■ INSTRUCTIONS TO FOLLOW ■
Please filter the listing below and copy out the lines that hold "unused".

++++++++

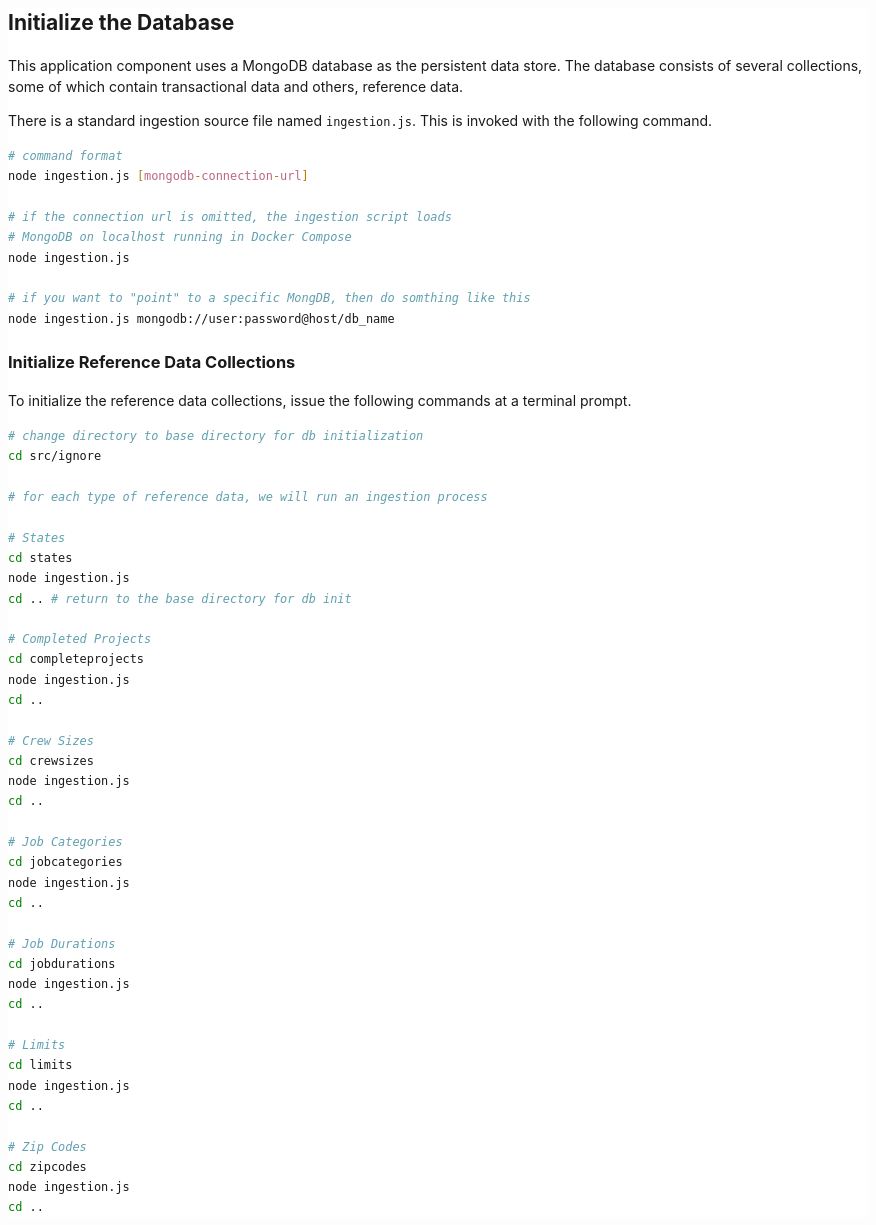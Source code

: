 ## Initialize the Database

This application component uses a MongoDB database as the persistent data store. The database consists of several collections, some of which contain transactional data and others, reference data.

There is a standard ingestion source file named `ingestion.js`. This is invoked with the following command.

```bash
# command format
node ingestion.js [mongodb-connection-url]

# if the connection url is omitted, the ingestion script loads
# MongoDB on localhost running in Docker Compose
node ingestion.js

# if you want to "point" to a specific MongDB, then do somthing like this
node ingestion.js mongodb://user:password@host/db_name
```

### Initialize Reference Data Collections

To initialize the reference data collections, issue the following commands at a terminal prompt.

```bash
# change directory to base directory for db initialization
cd src/ignore

# for each type of reference data, we will run an ingestion process

# States
cd states
node ingestion.js
cd .. # return to the base directory for db init

# Completed Projects
cd completeprojects
node ingestion.js
cd ..

# Crew Sizes
cd crewsizes
node ingestion.js
cd ..

# Job Categories
cd jobcategories
node ingestion.js
cd ..

# Job Durations
cd jobdurations
node ingestion.js
cd ..

# Limits
cd limits
node ingestion.js
cd ..

# Zip Codes
cd zipcodes
node ingestion.js
cd ..
```


[docker]: https://docs.docker.com/get-docker/ 'Install Docker'
[eslint]: https://eslint.org/ 'ESLint'
[express]: https://expressjs.com/ 'Express'
[mongo]: https://www.mongodb.com/ 'MongoDB'
[node]: https://nodejs.org/en/download/ 'Install Node.js'
[nvm]: https://github.com/nvm-sh/nvm 'Install Node Version Manager'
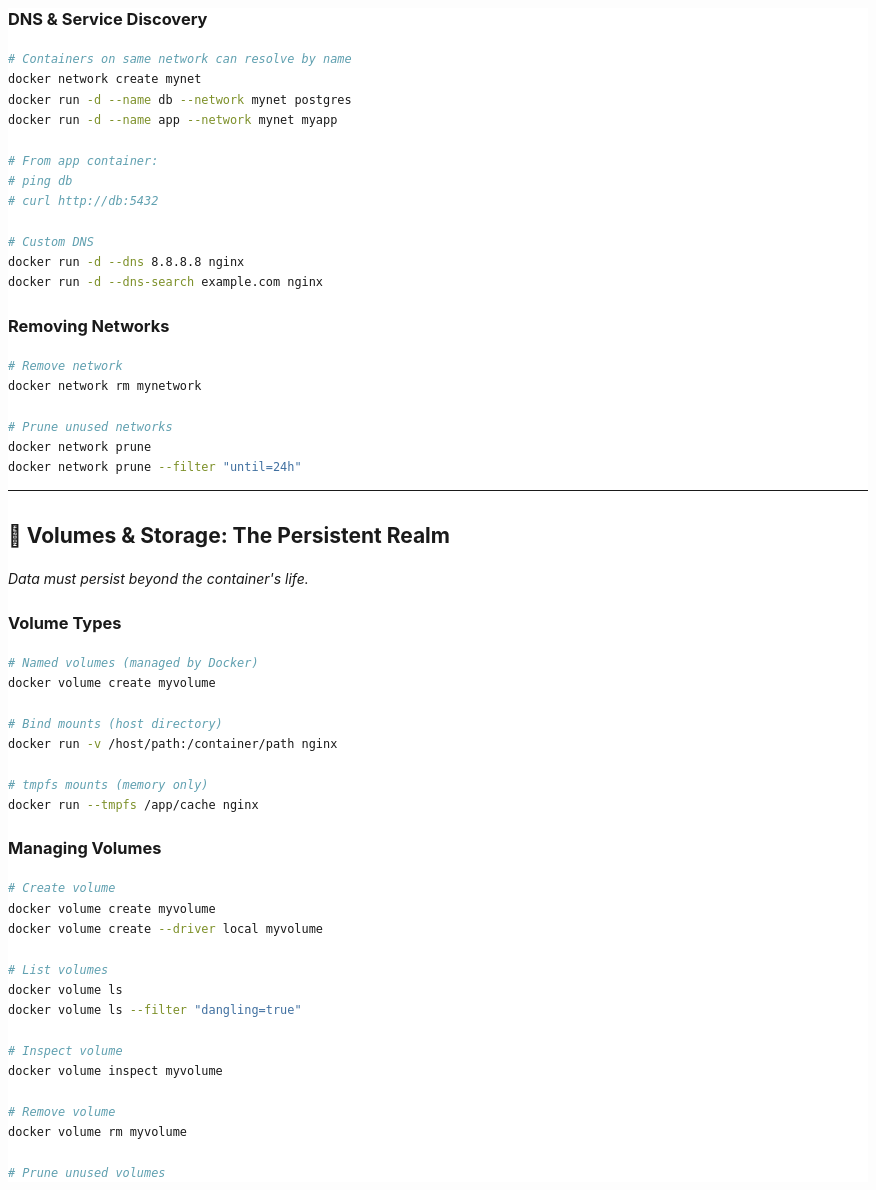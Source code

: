 ### DNS & Service Discovery

```bash
# Containers on same network can resolve by name
docker network create mynet
docker run -d --name db --network mynet postgres
docker run -d --name app --network mynet myapp

# From app container:
# ping db
# curl http://db:5432

# Custom DNS
docker run -d --dns 8.8.8.8 nginx
docker run -d --dns-search example.com nginx
```

### Removing Networks

```bash
# Remove network
docker network rm mynetwork

# Prune unused networks
docker network prune
docker network prune --filter "until=24h"
```

---

## 💾 Volumes & Storage: The Persistent Realm

*Data must persist beyond the container's life.*

### Volume Types

```bash
# Named volumes (managed by Docker)
docker volume create myvolume

# Bind mounts (host directory)
docker run -v /host/path:/container/path nginx

# tmpfs mounts (memory only)
docker run --tmpfs /app/cache nginx
```

### Managing Volumes

```bash
# Create volume
docker volume create myvolume
docker volume create --driver local myvolume

# List volumes
docker volume ls
docker volume ls --filter "dangling=true"

# Inspect volume
docker volume inspect myvolume

# Remove volume
docker volume rm myvolume

# Prune unused volumes
```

++++++++

■ RESPONSE ■
# Prune unused networks
# Prune unused volumes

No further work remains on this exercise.